Mercedes sold 282,000 cars in the first half of the year
“I’d like to think that the door has been barred,” said German government spokesman, Armin Gritnewald, after reporters asked him whether Daimler-Benz was safe from foreign takeover.
Yet Gritnewald was not responding to questions about Beijing Automotive Group’s (BAIC) purchase of a 5% stake in the German automobile company in late July. Nor was he referring to the acquisition of a 9.69% stake by Geely Motors’ founder, Li Shufu, in February 2018 either.
In fact, the idea that Germany could lose one of its most prestigious corporate assets to China would have seemed completely ludicrous when he did make those comments – in 1975.
The Iranian Shah was the thwarted buyer at the time. The then ruler had spent much of the 1970s searching for overseas assets to spend his country’s oil wealth on (until he was overthrown in 1979).
Much has changed over the past 40 years. It’s now primarily Chinese buyers hunting for high-profile foreign assets and technology transfers. But Germany’s desire to make sure that it retains control of key assets hasn’t diminished over the intervening decades. In 1975, Helmut Schmidt’s government concocted a closed-door deal, which led Deutsche Bank to purchase the 29% Daimler stake the Flick family had been trying to sell to the Shah. In 2019, Angela Merkel’s government is preparing legislation enabling it to take significant stakes in German companies to protect them from foreign takeovers. Last December, it also introduced a right of veto over non-European buyers trying to purchase more than 10% of companies in strategic industries.

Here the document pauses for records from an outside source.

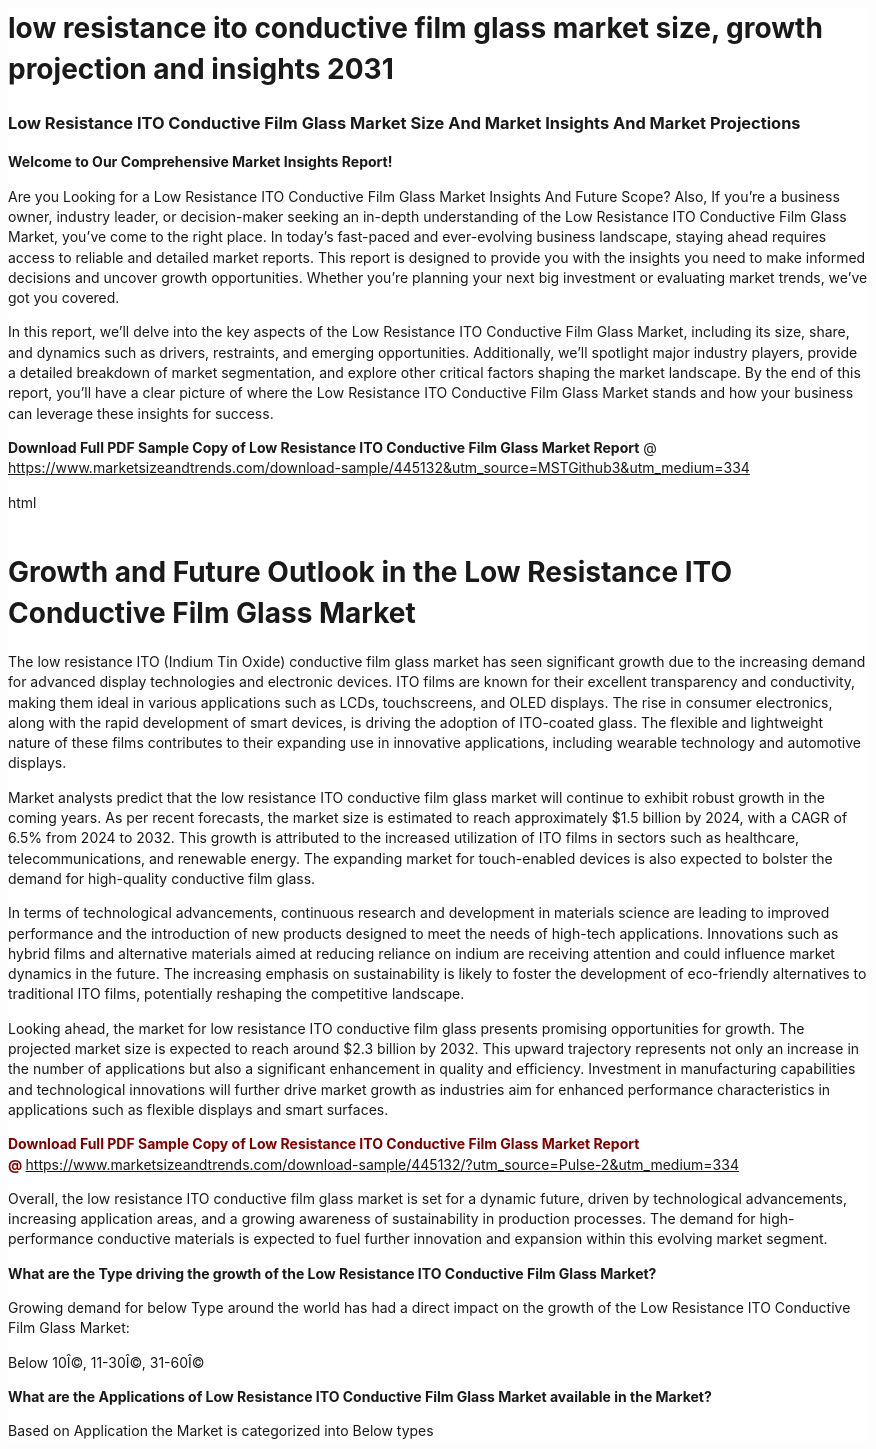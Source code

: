 <H1>low resistance ito conductive film glass market size, growth projection and insights 2031</H1><div class="" data-test-id=""><h3><span class="">Low Resistance ITO Conductive Film Glass Market Size And Market Insights And Market Projections</span></h3></div><div class="" data-test-id=""><p><strong>Welcome to Our Comprehensive Market Insights Report!</strong></p><p>Are you Looking for a Low Resistance ITO Conductive Film Glass Market Insights And Future Scope? Also, If you&rsquo;re a business owner, industry leader, or decision-maker seeking an in-depth understanding of the Low Resistance ITO Conductive Film Glass Market, you&rsquo;ve come to the right place. In today&rsquo;s fast-paced and ever-evolving business landscape, staying ahead requires access to reliable and detailed market reports. This report is designed to provide you with the insights you need to make informed decisions and uncover growth opportunities. Whether you&rsquo;re planning your next big investment or evaluating market trends, we&rsquo;ve got you covered.</p><p>In this report, we&rsquo;ll delve into the key aspects of the Low Resistance ITO Conductive Film Glass Market, including its size, share, and dynamics such as drivers, restraints, and emerging opportunities. Additionally, we&rsquo;ll spotlight major industry players, provide a detailed breakdown of market segmentation, and explore other critical factors shaping the market landscape. By the end of this report, you&rsquo;ll have a clear picture of where the Low Resistance ITO Conductive Film Glass Market stands and how your business can leverage these insights for success.</p><p><strong>Download Full PDF Sample Copy of Low Resistance ITO Conductive Film Glass Market Report</strong> @ <a href="https://www.marketsizeandtrends.com/download-sample/445132&utm_source=MSTGithub3&utm_medium=334" target="_blank">https://www.marketsizeandtrends.com/download-sample/445132&utm_source=MSTGithub3&utm_medium=334</a></p></div><div class="" data-test-id=""><p><span class="">html<div> <h1>Growth and Future Outlook in the Low Resistance ITO Conductive Film Glass Market</h1> <p>The low resistance ITO (Indium Tin Oxide) conductive film glass market has seen significant growth due to the increasing demand for advanced display technologies and electronic devices. ITO films are known for their excellent transparency and conductivity, making them ideal in various applications such as LCDs, touchscreens, and OLED displays. The rise in consumer electronics, along with the rapid development of smart devices, is driving the adoption of ITO-coated glass. The flexible and lightweight nature of these films contributes to their expanding use in innovative applications, including wearable technology and automotive displays.</p> <p>Market analysts predict that the low resistance ITO conductive film glass market will continue to exhibit robust growth in the coming years. As per recent forecasts, the market size is estimated to reach approximately $1.5 billion by 2024, with a CAGR of 6.5% from 2024 to 2032. This growth is attributed to the increased utilization of ITO films in sectors such as healthcare, telecommunications, and renewable energy. The expanding market for touch-enabled devices is also expected to bolster the demand for high-quality conductive film glass.</p> <p>In terms of technological advancements, continuous research and development in materials science are leading to improved performance and the introduction of new products designed to meet the needs of high-tech applications. Innovations such as hybrid films and alternative materials aimed at reducing reliance on indium are receiving attention and could influence market dynamics in the future. The increasing emphasis on sustainability is likely to foster the development of eco-friendly alternatives to traditional ITO films, potentially reshaping the competitive landscape.</p> <p>Looking ahead, the market for low resistance ITO conductive film glass presents promising opportunities for growth. The projected market size is expected to reach around $2.3 billion by 2032. This upward trajectory represents not only an increase in the number of applications but also a significant enhancement in quality and efficiency. Investment in manufacturing capabilities and technological innovations will further drive market growth as industries aim for enhanced performance characteristics in applications such as flexible displays and smart surfaces.</p> <p><strong><span style="color: #800000;">Download Full PDF Sample Copy of Low Resistance ITO Conductive Film Glass Market Report @</span>&nbsp;</strong><a href="https://www.marketsizeandtrends.com/download-sample/445132/?utm_source=Pulse-2&amp;utm_medium=334">https://www.marketsizeandtrends.com/download-sample/445132/?utm_source=Pulse-2&amp;utm_medium=334</a></p> <p>Overall, the low resistance ITO conductive film glass market is set for a dynamic future, driven by technological advancements, increasing application areas, and a growing awareness of sustainability in production processes. The demand for high-performance conductive materials is expected to fuel further innovation and expansion within this evolving market segment.</p></div></span></p><p><strong><span class="">What are the&nbsp;Type driving the growth of the Low Resistance ITO Conductive Film Glass Market?</span></strong></p></div><div class="" data-test-id=""><p><span class="">Growing demand for below Type around the world has had a direct impact on the growth of the Low Resistance ITO Conductive Film Glass Market:</span></p></div><div class="" data-test-id=""><p>Below 10Î©, 11-30Î©, 31-60Î©</p><p><span class=""><strong>What are the&nbsp;Applications&nbsp;of Low Resistance ITO Conductive Film Glass Market available in the Market?</strong></span></p></div><div class="" data-test-id=""><p><span class="">Based on Application the Market is categorized into Below types
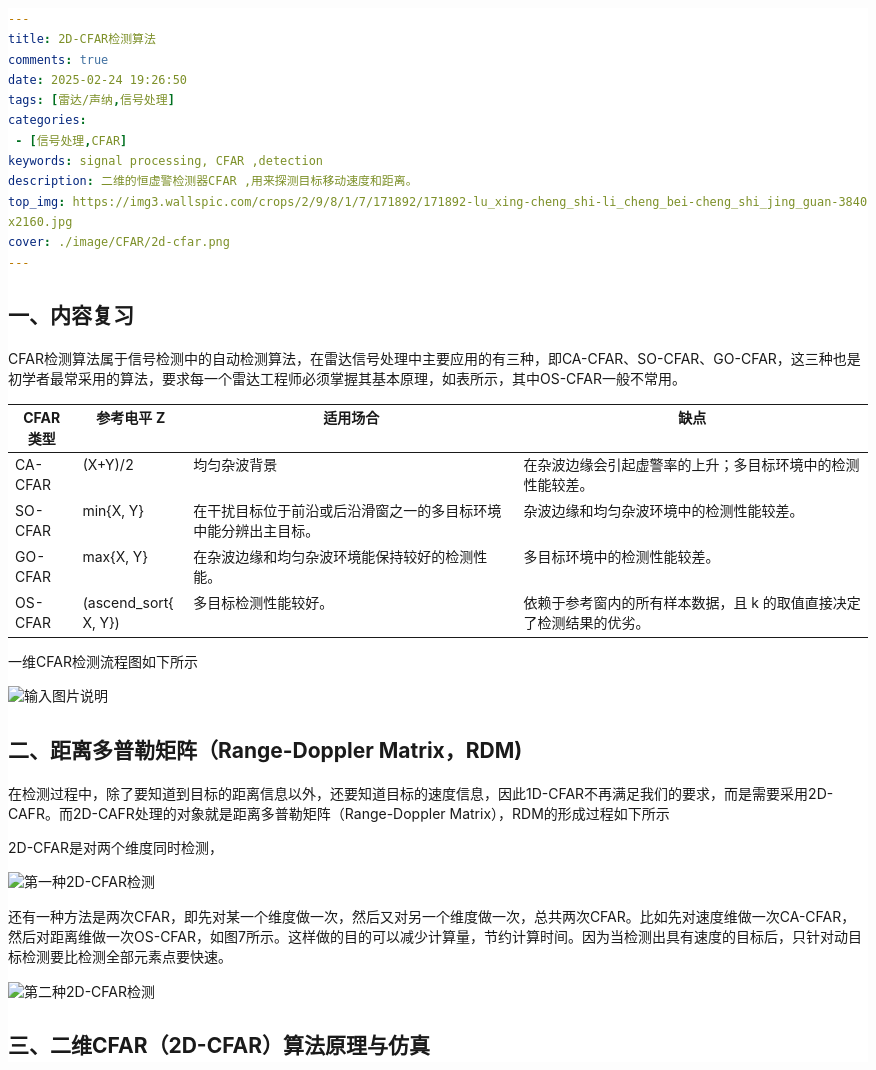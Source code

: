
 ```yaml
---
title: 2D-CFAR检测算法
comments: true
date: 2025-02-24 19:26:50
tags: [雷达/声纳,信号处理]
categories:  
 - [信号处理,CFAR]
keywords: signal processing, CFAR ,detection
description: 二维的恒虚警检测器CFAR ,用来探测目标移动速度和距离。
top_img: https://img3.wallspic.com/crops/2/9/8/1/7/171892/171892-lu_xing-cheng_shi-li_cheng_bei-cheng_shi_jing_guan-3840x2160.jpg
cover: ./image/CFAR/2d-cfar.png
---
```


## 一、内容复习

CFAR检测算法属于信号检测中的自动检测算法，在雷达信号处理中主要应用的有三种，即CA-CFAR、SO-CFAR、GO-CFAR，这三种也是初学者最常采用的算法，要求每一个雷达工程师必须掌握其基本原理，如表所示，其中OS-CFAR一般不常用。

| CFAR 类型 | 参考电平 Z          | 适用场合                                                     | 缺点                                                         |
| --------- | ------------------- | ------------------------------------------------------------ | ------------------------------------------------------------ |
| CA-CFAR   | (X+Y)/2             | 均匀杂波背景                                                 | 在杂波边缘会引起虚警率的上升；多目标环境中的检测性能较差。   |
| SO-CFAR   | min{X, Y}           | 在干扰目标位于前沿或后沿滑窗之一的多目标环境中能分辨出主目标。 | 杂波边缘和均匀杂波环境中的检测性能较差。                     |
| GO-CFAR   | max{X, Y}           | 在杂波边缘和均匀杂波环境能保持较好的检测性能。               | 多目标环境中的检测性能较差。                                 |
| OS-CFAR   | (ascend_sort{X, Y}) | 多目标检测性能较好。                                         | 依赖于参考窗内的所有样本数据，且 k 的取值直接决定了检测结果的优劣。 |

一维CFAR检测流程图如下所示

![输入图片说明](https://github.com/Vanillaholic/stackedit-app-data/imgs/fPghSjdZkrhQ37tP.png)

## 二、距离多普勒矩阵（Range-Doppler Matrix，RDM)

在检测过程中，除了要知道到目标的距离信息以外，还要知道目标的速度信息，因此1D-CFAR不再满足我们的要求，而是需要采用2D-CAFR。而2D-CAFR处理的对象就是距离多普勒矩阵（Range-Doppler Matrix），RDM的形成过程如下所示


2D-CFAR是对两个维度同时检测，

![第一种2D-CFAR检测](./image/CFAR/2d-cfar.png)

还有一种方法是两次CFAR，即先对某一个维度做一次，然后又对另一个维度做一次，总共两次CFAR。比如先对速度维做一次CA-CFAR，然后对距离维做一次OS-CFAR，如图7所示。这样做的目的可以减少计算量，节约计算时间。因为当检测出具有速度的目标后，只针对动目标检测要比检测全部元素点要快速。

![第二种2D-CFAR检测](./image/CFAR/2d-cfar2.png)

## 三、二维CFAR（2D-CFAR）算法原理与仿真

Daimler-Benz has always been an attractive target because it doesn’t have a controlling family behind it like BMW (the Quandts) and Audi (the Porsche and Piech families). Geely’s Li is currently its largest shareholder, followed by the Kuwait Investment Fund on 6.86%.
German business magazine WirtschaftsWoche welcomes the Chinese as the company’s largest combined investor. “BAIC is a far more appropriate partner than the Kuwaitis,” it pointed out. “The Sheikh’s participation has repeatedly proven to be a brake when it comes to electric vehicles (EV).”
Other German newspapers take a more cautious view. Die Welt commented that the investment required “vigilance” as it generates “opportunities and risks”. On the plus side, it believed the Stuttgart-based company should benefit from “Chinese know-how in e-mobility and artificial intelligence”. Of course, this suggestion that Germany could learn from China represents a remarkable turnaround from a few years ago and particularly from a country that has always prided itself on its advanced technological and manufacturing prowess.
But Die Welt also warned Daimler to be careful that it doesn’t get caught up in “Beijing’s power games”. Handelsblatt took up a similar theme, suggesting that Daimler could get taken over by a pincer movement if Geely and state-owned BAIC “join forces to achieve common interests”.
Right now that seems highly unlikely, given their white-hot rivalry at home. BAIC received a nasty shock when Geely began to muscle in as Daimler’s EV partner in 2018. Geely is now producing Daimler’s EV brand Smart and in March, the two established a car hire and ride-hailing joint venture, Weixing Technology. But BAIC and Daimler’s older partnership dates back more than a decade to when Beijing-Benz was constituted (out of a former BAIC-Chrysler JV). BAIC’s recent stock purchase amounts to a cross-shareholding – after all Daimler already owns a major stake in Hong Kong-listed BAIC Motor and owns 50% of the joint venture Beijing-Benz (see WiC332 for more on the Stuttgart firm’s various shareholdings in China). Daimler also has 3.93% ownership in a Shanghai-listed BAIC associate, the EV manufacturer BJEV.
BAIC certainly got a better deal than Geely: €2.5 billion ($2.78 billion) for a 5% stake in Daimler compared to $9 billion for a 10% one. Over the past year, Daimler’s shares have crumbled thanks to the diesel emissions scandal and ambitious expansion plans (free cashflow stood at minus €3.3 billion at the end of the first half).
One country where Daimler has done better is China, which made up a third of global sales and where demand for German luxury cars has proven surprisingly resilient – Beijing-Benz continued to post strong growth in the first half of 2019, with sales hitting 282,000 units. In 2018, its sales reached 485,000 units. Many wonder whether this will encourage Daimler to follow BMW’s lead and seek control of its BAIC joint venture, now that the regulations allow it.